Citing BDAG, ect in BibleWorks 7.0 MLA style
How do I cite BDAG, grammars, ect. in BibleWorks 7.0 in the MLA format for use in an academic resource? I have a manual for citing sources in academic resources/scholarly journals. It mentions examples of quoting electronic resources, but not an electronic resource from within an electronic resource. Any help would be appreciated.
recommendations for style
Danny Zacharias offered some good advice on starndardizing references from digital applications here:
Recommendations For Style
According to: Xia Li and Nancy B. Crane in "Electronic Style A Guide to Citing Electronic Information", Westport, CT: Mecklermedia, 1995. The format for this citation would be:
Bauer, Walter. A Greek-English Lexicon of the New Testament and Other Early Christian Literature. Ed. Frederick W. Danker. Chicago: University of Chicago Press, 2000. BibleWorks.( v.7.).[Microsoft Vista Service Pack 1]

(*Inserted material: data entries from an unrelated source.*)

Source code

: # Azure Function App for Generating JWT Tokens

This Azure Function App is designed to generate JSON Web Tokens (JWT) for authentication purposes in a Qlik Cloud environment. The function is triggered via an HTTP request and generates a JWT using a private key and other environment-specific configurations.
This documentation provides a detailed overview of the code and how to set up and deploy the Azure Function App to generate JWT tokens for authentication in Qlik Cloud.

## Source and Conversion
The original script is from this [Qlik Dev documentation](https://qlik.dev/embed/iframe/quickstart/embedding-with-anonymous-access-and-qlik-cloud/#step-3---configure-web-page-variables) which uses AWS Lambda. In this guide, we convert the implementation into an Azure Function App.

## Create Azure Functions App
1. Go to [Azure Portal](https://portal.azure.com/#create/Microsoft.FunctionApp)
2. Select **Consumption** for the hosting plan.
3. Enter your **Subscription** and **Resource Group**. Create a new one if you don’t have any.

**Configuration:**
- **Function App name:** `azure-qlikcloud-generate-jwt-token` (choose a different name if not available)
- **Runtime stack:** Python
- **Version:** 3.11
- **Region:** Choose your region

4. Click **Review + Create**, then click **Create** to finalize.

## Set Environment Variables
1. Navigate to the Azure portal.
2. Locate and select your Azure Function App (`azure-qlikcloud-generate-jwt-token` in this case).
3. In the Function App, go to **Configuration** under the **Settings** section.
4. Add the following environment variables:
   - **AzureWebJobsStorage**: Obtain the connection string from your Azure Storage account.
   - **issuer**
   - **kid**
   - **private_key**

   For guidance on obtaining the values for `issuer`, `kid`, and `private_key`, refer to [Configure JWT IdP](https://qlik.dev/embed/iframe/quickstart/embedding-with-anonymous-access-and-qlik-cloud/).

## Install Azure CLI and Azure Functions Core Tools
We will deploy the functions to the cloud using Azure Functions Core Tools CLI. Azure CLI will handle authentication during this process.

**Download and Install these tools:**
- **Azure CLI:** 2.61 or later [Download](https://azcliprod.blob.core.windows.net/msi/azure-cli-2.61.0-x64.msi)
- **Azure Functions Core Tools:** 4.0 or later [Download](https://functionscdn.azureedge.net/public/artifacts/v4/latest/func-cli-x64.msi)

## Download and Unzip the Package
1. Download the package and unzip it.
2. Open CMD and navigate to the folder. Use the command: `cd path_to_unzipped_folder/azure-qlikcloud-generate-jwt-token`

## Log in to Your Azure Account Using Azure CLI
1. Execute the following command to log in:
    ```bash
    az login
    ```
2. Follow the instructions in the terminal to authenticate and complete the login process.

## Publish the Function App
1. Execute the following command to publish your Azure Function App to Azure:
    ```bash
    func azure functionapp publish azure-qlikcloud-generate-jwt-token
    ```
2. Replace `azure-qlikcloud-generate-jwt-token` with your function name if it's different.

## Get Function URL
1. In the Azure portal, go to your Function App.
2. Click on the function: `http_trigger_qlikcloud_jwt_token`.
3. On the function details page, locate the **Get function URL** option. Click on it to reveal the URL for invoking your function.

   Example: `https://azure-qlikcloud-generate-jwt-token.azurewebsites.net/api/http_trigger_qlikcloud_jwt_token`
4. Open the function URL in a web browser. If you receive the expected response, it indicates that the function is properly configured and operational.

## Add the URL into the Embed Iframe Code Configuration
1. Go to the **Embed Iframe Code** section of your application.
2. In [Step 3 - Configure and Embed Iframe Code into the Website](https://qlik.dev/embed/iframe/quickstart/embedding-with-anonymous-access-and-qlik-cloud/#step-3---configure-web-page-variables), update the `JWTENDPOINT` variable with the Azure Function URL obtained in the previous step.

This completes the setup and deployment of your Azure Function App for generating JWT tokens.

The last item in brackets make sense. You need to know what operating system was used to retrieve the information.
We are in a whole new world of information now.
I hope this helps.:)
Playing the game of bibliographic styles
I used 'Book' as the Type in Zotero. I entered BibleWorks v.7 in the URL field. I did not include the < and > sybmols, as Zotero will add those when exporting in MLA format. If you are adding the < and > symbols, perhaps that is why you have the extra text.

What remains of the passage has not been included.